Site icon Independent Lens

Island President Updates: Former Maldives President Arrested

Former president Nasheed arrested in Male, Maldives. Image via ImpactPartners
Former president Nasheed arrested in Male, Maldives

Update (1/18/16): Nasheed was allowed to leave prison and the Maldives in order to get needed surgery in Britain. But apparently he’s been asked to return to Maldives once recovered to serve the rest of his sentence.

Update (4/30/15): Amal Clooney writes an impassioned plea in the Guardian: “Release Mohamed Nasheed – an innocent man and the Maldives’ great hope“.


 

On Sunday (February 22), former president Mohamed Nasheed was arrested in the Maldives, refused bail by the court, and faces 10-15 years in prison. Since his arrest he was reportedly injured by the police and denied legal representation. He was brought into custody under an anti-terror law, accused of using the military to arrest a senior judge during his time in office. The first democratically elected president of the Maldives, President Nasheed was the subject of the Independent Lens documentary The Island President (PBS, 2013), which won a Toronto International Film Festival People’s Choice Award and the International Documentary Association Pare Lorentz Award.

As Anthony Kaufman on Indiewire notes, the documentary community is rallying around Nasheed, and there’s even a Twitter hashtag (#FreeNasheedNow) to publicize his situation and mobilize support.

“We are concerned at recent developments in the Maldives, including the arrest and manhandling of former president Nasheed,” the Indian foreign ministry said in a statement issued in New Delhi.

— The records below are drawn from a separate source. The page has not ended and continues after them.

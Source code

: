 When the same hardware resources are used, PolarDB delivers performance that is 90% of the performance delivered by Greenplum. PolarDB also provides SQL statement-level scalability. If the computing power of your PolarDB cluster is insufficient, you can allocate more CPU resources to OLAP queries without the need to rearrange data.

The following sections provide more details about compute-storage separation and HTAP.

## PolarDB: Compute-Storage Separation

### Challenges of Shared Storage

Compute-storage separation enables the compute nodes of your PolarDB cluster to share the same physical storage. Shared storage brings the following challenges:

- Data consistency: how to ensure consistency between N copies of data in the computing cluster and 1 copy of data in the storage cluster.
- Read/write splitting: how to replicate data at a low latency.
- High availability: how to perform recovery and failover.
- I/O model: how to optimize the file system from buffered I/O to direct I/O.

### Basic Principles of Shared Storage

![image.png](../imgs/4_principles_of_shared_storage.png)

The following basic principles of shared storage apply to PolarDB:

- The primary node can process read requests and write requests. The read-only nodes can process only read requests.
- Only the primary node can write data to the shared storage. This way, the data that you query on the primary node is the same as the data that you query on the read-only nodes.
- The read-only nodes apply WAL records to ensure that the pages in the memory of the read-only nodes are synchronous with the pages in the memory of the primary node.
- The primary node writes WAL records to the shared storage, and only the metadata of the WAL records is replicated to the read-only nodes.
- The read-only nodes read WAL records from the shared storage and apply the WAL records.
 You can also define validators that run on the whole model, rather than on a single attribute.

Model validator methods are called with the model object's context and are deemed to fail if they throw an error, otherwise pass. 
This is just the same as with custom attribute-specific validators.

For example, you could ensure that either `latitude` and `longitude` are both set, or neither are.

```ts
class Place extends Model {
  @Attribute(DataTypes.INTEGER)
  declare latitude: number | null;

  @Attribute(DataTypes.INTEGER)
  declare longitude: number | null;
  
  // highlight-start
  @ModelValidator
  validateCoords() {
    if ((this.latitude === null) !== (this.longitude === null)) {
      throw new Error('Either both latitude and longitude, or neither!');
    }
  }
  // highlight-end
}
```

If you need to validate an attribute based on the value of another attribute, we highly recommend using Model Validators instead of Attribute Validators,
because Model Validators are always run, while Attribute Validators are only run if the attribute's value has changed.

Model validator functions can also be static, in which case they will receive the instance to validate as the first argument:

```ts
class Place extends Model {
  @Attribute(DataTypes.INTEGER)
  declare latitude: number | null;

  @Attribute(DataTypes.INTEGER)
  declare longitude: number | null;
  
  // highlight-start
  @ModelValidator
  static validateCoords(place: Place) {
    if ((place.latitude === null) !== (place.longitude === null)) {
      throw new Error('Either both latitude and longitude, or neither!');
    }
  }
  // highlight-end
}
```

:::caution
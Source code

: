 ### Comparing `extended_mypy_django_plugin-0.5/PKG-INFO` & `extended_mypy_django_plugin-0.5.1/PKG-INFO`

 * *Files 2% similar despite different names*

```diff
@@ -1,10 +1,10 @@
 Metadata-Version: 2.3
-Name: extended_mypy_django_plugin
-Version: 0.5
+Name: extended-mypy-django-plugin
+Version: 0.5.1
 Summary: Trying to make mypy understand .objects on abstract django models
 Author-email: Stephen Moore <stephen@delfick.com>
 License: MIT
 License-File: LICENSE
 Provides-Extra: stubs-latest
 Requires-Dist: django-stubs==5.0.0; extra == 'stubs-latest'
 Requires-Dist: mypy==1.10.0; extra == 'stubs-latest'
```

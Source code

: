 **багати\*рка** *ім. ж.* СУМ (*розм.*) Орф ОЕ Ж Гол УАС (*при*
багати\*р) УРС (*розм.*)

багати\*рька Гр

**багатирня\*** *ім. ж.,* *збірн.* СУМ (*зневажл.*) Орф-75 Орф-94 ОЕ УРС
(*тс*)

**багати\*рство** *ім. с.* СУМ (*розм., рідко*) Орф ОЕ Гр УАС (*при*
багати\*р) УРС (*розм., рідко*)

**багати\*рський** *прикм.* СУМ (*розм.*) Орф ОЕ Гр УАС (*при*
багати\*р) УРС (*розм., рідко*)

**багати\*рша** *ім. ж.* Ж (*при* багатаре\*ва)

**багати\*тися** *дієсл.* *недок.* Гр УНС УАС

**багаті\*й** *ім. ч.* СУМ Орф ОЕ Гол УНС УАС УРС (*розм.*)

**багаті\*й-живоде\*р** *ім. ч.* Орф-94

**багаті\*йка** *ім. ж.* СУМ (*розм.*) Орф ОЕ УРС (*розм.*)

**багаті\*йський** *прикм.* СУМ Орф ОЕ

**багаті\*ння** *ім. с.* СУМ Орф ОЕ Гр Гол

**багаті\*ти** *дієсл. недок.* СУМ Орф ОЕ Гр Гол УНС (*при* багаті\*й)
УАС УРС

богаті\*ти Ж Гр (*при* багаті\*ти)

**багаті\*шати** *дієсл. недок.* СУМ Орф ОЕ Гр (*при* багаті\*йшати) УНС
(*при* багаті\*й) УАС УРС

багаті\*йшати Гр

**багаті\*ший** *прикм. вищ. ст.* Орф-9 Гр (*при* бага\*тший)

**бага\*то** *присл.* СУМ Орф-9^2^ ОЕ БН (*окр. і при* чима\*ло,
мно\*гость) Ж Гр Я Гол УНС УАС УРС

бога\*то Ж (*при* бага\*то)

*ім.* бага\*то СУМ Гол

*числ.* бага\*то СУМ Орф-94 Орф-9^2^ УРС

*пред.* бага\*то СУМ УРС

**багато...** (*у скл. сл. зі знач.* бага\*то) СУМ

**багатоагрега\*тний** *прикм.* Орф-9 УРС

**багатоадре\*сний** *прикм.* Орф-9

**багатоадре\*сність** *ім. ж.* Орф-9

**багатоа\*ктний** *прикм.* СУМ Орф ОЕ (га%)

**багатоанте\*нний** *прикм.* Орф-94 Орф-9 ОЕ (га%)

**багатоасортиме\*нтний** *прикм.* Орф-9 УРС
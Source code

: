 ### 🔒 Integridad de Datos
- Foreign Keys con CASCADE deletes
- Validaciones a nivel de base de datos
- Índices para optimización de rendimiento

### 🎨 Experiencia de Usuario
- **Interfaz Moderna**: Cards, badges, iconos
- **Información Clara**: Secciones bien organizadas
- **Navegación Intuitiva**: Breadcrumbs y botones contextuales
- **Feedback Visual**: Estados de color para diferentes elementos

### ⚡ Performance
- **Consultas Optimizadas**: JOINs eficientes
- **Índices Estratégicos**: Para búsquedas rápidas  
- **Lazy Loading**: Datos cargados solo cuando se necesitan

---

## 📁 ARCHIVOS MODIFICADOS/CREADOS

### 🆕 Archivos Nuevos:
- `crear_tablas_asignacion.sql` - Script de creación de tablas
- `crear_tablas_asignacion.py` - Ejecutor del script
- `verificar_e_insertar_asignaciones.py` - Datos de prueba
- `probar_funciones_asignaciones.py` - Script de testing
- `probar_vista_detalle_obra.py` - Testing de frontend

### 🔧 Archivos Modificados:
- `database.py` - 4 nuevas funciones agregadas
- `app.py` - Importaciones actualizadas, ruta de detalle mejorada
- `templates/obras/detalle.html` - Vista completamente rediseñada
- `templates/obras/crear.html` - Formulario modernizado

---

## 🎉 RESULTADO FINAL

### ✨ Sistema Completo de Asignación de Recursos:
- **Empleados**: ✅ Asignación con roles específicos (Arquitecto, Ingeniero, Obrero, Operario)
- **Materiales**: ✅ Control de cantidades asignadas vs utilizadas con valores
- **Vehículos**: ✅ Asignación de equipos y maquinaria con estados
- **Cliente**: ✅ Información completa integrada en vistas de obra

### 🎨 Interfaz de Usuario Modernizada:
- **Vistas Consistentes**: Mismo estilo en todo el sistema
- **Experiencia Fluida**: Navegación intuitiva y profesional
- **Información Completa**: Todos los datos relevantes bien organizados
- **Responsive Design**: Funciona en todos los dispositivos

More from Kaufman: “Officials from the U.S., United Nations, India and Canada have condemned the arrest. But as The Island President showed so effectively and amusingly, it’s hard to get noticed when you’re a small and slowly disappearing island nation of some 350,000 people. But what made Nasheed such a great film character and a great individual is that he managed to make waves that went beyond his country’s borders.”